A surprising outlet of creative expression came in the form of the illuminated sculptures she and her husband began making for the tree in front of their home during the holidays many years ago. The neighborhood’s enjoyment of these sculptures was amplified when the Hope Street Merchants Association commissioned her to make several original sculptures for the trees along Hope Street during the holidays. For several years, these playful sculptures constructed out of chicken wire and mini-lights have aimed to inspire giggles and spark joy. She is thrilled to create five cheerful new sculptures for Illumina 2025!

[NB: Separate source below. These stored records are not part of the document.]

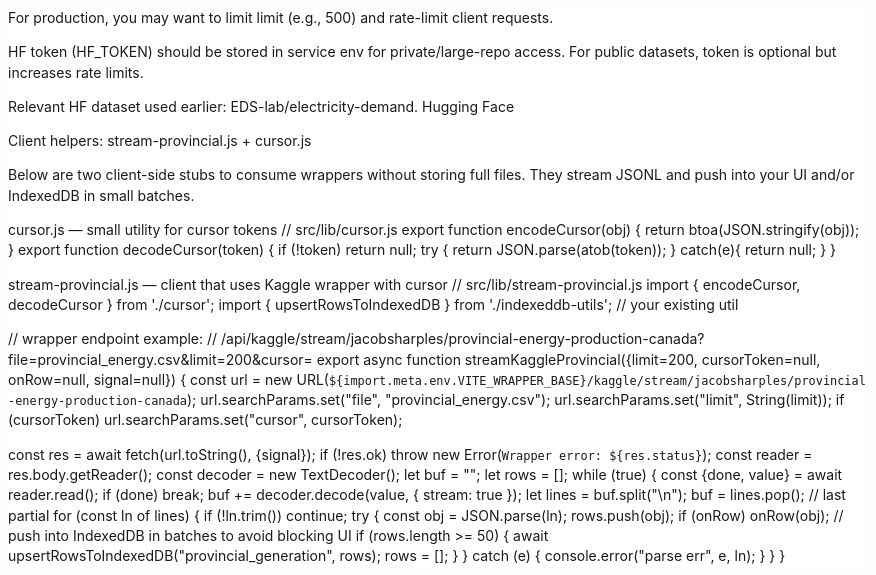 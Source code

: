 For production, you may want to limit limit (e.g., 500) and rate-limit client requests.

HF token (HF_TOKEN) should be stored in service env for private/large-repo access. For public datasets, token is optional but increases rate limits.

Relevant HF dataset used earlier: EDS-lab/electricity-demand. 
Hugging Face

Client helpers: stream-provincial.js + cursor.js

Below are two client-side stubs to consume wrappers without storing full files. They stream JSONL and push into your UI and/or IndexedDB in small batches.

cursor.js — small utility for cursor tokens
// src/lib/cursor.js
export function encodeCursor(obj) {
  return btoa(JSON.stringify(obj));
}
export function decodeCursor(token) {
  if (!token) return null;
  try { return JSON.parse(atob(token)); } catch(e){ return null; }
}

stream-provincial.js — client that uses Kaggle wrapper with cursor
// src/lib/stream-provincial.js
import { encodeCursor, decodeCursor } from './cursor';
import { upsertRowsToIndexedDB } from './indexeddb-utils'; // your existing util

// wrapper endpoint example:
// /api/kaggle/stream/jacobsharples/provincial-energy-production-canada?file=provincial_energy.csv&limit=200&cursor=<cursor>
export async function streamKaggleProvincial({limit=200, cursorToken=null, onRow=null, signal=null}) {
  const url = new URL(`${import.meta.env.VITE_WRAPPER_BASE}/kaggle/stream/jacobsharples/provincial-energy-production-canada`);
  url.searchParams.set("file", "provincial_energy.csv");
  url.searchParams.set("limit", String(limit));
  if (cursorToken) url.searchParams.set("cursor", cursorToken);

  const res = await fetch(url.toString(), {signal});
  if (!res.ok) throw new Error(`Wrapper error: ${res.status}`);
  const reader = res.body.getReader();
  const decoder = new TextDecoder();
  let buf = "";
  let rows = [];
  while (true) {
    const {done, value} = await reader.read();
    if (done) break;
    buf += decoder.decode(value, { stream: true });
    let lines = buf.split("\n");
    buf = lines.pop(); // last partial
    for (const ln of lines) {
      if (!ln.trim()) continue;
      try {
        const obj = JSON.parse(ln);
        rows.push(obj);
        if (onRow) onRow(obj);
        // push into IndexedDB in batches to avoid blocking UI
        if (rows.length >= 50) {
          await upsertRowsToIndexedDB("provincial_generation", rows);
          rows = [];
        }
      } catch (e) {
        console.error("parse err", e, ln);
      }
    }
  } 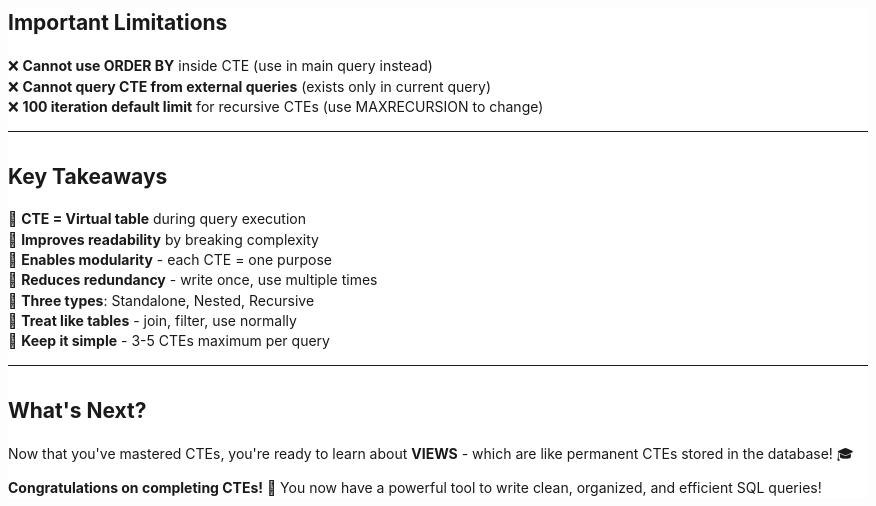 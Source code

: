 
## Important Limitations

❌ **Cannot use ORDER BY** inside CTE (use in main query instead)  
❌ **Cannot query CTE from external queries** (exists only in current query)  
❌ **100 iteration default limit** for recursive CTEs (use MAXRECURSION to change)  

---

## Key Takeaways

📌 **CTE = Virtual table** during query execution  
📌 **Improves readability** by breaking complexity  
📌 **Enables modularity** - each CTE = one purpose  
📌 **Reduces redundancy** - write once, use multiple times  
📌 **Three types**: Standalone, Nested, Recursive  
📌 **Treat like tables** - join, filter, use normally  
📌 **Keep it simple** - 3-5 CTEs maximum per query  

---

## What's Next?

Now that you've mastered CTEs, you're ready to learn about **VIEWS** - which are like permanent CTEs stored in the database! 🎓

**Congratulations on completing CTEs!** 🎉 You now have a powerful tool to write clean, organized, and efficient SQL queries!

Searles holds a BA in Studio Art with Honors, from Hamilton College, Clinton, NY, and an MFA in Sculpture from the School of Visual Arts, New York, NY. She is currently the Managing Director of the Providence Children’s Film Festival and a consultant for non-profit executives, and previously was the Director of Community Engagement for the Newport Art Museum for 9 years. She lives and works in Providence.
River Portal III
Chroma Council 2025
Chroma Council is a production company providing art direction, art handling and fabrication services. Chroma Council creates public art and provides technical support for various creative installations. The company is owned and operated by principal designers Quinn Corey, MFA and Linsey Wallace, MFA in collaboration with a rich community of creatives in Providence, RI.
River Portal III, 2025
Wood, Rope, Foam, Plexiglass, Phosphorescent Paint, Solar LED
River Portal III is a public art piece produced by Chroma Council, designed and fabricated by Linsey Wallace for Lumina 2025 in Providence, RI. This work is part of an ongoing dialogue with the “Providence River” being a conduit for communal and terrestrial memory. In this iteration the illuminated portal acts as a window for the imagination to enter the river to a narrative led by the viewer.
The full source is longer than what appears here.